Start of Recorded data

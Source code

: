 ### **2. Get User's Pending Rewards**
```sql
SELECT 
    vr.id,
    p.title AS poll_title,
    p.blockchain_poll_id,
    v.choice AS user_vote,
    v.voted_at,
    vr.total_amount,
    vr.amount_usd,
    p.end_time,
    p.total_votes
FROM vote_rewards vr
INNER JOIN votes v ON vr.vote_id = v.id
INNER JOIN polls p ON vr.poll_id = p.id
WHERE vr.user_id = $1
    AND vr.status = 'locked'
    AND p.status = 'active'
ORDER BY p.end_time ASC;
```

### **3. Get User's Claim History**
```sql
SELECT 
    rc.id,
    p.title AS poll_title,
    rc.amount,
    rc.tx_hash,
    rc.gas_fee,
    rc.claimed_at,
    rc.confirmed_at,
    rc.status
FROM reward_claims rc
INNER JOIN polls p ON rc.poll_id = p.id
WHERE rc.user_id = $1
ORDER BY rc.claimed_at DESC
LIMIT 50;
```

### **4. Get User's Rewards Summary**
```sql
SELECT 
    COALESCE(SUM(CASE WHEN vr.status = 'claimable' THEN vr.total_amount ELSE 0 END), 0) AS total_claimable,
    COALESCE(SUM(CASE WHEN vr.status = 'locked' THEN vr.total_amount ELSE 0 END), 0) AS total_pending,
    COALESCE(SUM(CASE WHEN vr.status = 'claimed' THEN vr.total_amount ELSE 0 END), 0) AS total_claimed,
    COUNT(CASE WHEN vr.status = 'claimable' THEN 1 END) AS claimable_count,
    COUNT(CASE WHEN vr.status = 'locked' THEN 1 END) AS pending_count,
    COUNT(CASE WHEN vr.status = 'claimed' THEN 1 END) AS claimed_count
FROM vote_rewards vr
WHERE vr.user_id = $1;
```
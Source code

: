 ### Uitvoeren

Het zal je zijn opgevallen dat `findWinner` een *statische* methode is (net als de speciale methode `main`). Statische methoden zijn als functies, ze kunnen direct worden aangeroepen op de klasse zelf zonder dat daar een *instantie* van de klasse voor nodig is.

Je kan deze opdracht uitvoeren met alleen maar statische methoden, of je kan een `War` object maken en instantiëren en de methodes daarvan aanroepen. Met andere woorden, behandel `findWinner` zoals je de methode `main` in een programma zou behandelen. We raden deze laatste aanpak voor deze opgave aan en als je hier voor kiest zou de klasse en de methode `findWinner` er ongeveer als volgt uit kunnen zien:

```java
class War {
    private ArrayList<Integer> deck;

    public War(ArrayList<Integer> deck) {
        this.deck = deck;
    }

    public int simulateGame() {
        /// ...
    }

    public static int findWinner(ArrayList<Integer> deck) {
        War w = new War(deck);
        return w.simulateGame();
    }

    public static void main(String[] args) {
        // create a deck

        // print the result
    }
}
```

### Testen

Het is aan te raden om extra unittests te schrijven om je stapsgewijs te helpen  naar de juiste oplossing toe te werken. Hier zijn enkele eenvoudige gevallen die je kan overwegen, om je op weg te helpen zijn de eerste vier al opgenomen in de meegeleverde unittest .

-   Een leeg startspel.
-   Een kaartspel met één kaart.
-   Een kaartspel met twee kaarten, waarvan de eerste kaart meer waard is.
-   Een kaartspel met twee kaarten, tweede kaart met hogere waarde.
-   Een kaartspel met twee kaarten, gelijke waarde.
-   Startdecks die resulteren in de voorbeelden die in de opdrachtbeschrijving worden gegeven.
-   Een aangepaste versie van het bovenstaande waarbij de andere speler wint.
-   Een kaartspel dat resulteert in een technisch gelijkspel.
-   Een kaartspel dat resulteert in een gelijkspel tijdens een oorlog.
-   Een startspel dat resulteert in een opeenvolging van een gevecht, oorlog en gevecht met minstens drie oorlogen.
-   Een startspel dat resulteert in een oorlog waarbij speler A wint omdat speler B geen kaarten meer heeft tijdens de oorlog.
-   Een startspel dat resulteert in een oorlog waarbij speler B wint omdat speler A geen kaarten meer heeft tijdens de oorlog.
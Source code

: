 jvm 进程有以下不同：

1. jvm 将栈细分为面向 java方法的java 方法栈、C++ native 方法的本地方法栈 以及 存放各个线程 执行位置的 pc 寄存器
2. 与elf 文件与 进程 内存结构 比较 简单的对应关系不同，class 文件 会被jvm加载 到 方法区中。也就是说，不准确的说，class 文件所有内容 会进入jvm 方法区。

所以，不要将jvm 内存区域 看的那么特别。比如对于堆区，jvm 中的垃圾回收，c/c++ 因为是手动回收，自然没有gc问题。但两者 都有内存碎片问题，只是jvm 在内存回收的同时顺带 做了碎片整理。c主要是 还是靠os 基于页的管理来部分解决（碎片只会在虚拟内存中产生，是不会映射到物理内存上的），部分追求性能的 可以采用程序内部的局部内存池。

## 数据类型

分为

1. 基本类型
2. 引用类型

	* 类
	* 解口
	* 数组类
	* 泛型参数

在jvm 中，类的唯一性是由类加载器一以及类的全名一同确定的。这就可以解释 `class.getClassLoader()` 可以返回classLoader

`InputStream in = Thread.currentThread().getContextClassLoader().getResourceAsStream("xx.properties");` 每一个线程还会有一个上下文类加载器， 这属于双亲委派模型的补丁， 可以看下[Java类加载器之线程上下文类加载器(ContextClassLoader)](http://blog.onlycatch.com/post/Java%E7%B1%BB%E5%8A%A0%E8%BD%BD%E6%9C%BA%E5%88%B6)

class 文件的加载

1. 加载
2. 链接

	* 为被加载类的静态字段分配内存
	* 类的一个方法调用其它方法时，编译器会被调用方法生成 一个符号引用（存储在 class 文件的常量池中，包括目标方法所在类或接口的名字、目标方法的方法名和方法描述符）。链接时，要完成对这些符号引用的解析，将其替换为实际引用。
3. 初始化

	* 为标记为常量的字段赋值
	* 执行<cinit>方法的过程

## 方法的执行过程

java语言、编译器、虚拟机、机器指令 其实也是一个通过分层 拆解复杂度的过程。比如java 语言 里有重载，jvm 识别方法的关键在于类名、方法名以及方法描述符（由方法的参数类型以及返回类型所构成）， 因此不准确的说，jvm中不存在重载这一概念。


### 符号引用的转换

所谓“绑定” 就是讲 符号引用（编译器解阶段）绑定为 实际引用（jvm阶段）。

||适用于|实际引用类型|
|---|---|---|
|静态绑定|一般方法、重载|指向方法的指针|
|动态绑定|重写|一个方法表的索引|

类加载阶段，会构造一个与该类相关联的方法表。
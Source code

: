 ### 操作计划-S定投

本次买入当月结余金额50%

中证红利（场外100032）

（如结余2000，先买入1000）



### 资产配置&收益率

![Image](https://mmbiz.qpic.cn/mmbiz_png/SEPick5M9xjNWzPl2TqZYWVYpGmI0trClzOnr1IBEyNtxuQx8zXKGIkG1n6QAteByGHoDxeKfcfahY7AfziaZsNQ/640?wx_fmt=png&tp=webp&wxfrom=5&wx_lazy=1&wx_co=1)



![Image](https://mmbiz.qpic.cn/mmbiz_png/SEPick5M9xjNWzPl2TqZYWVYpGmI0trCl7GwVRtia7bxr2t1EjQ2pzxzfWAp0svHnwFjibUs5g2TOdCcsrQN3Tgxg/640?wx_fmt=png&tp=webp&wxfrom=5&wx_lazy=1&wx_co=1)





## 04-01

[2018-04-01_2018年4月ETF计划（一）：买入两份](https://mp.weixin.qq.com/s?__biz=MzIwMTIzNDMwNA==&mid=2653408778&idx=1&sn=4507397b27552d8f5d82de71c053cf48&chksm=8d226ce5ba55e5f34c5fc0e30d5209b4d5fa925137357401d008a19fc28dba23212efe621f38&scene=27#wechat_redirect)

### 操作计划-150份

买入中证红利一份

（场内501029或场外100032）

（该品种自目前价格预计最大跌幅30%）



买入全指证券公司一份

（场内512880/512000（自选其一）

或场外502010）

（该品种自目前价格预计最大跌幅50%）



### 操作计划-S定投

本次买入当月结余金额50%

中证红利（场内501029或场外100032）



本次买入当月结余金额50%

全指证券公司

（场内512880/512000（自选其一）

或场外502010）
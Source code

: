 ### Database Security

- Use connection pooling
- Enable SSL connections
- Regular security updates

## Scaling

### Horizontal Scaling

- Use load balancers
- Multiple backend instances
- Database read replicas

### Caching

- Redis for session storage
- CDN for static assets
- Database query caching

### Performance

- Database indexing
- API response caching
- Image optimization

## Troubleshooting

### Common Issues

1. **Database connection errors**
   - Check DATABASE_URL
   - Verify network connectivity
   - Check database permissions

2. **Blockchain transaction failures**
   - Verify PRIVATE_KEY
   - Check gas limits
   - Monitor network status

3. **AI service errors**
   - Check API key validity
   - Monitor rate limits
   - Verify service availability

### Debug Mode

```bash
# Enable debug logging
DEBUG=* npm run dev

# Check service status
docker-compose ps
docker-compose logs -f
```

End of Recorded data

Goal of the exercise - Apply a filter for "locked" to the entries and show each line that passes.

Solved exercise -
    AND vr.status = 'locked'
    COALESCE(SUM(CASE WHEN vr.status = 'locked' THEN vr.total_amount ELSE 0 END), 0) AS total_pending,
    COUNT(CASE WHEN vr.status = 'locked' THEN 1 END) AS pending_count,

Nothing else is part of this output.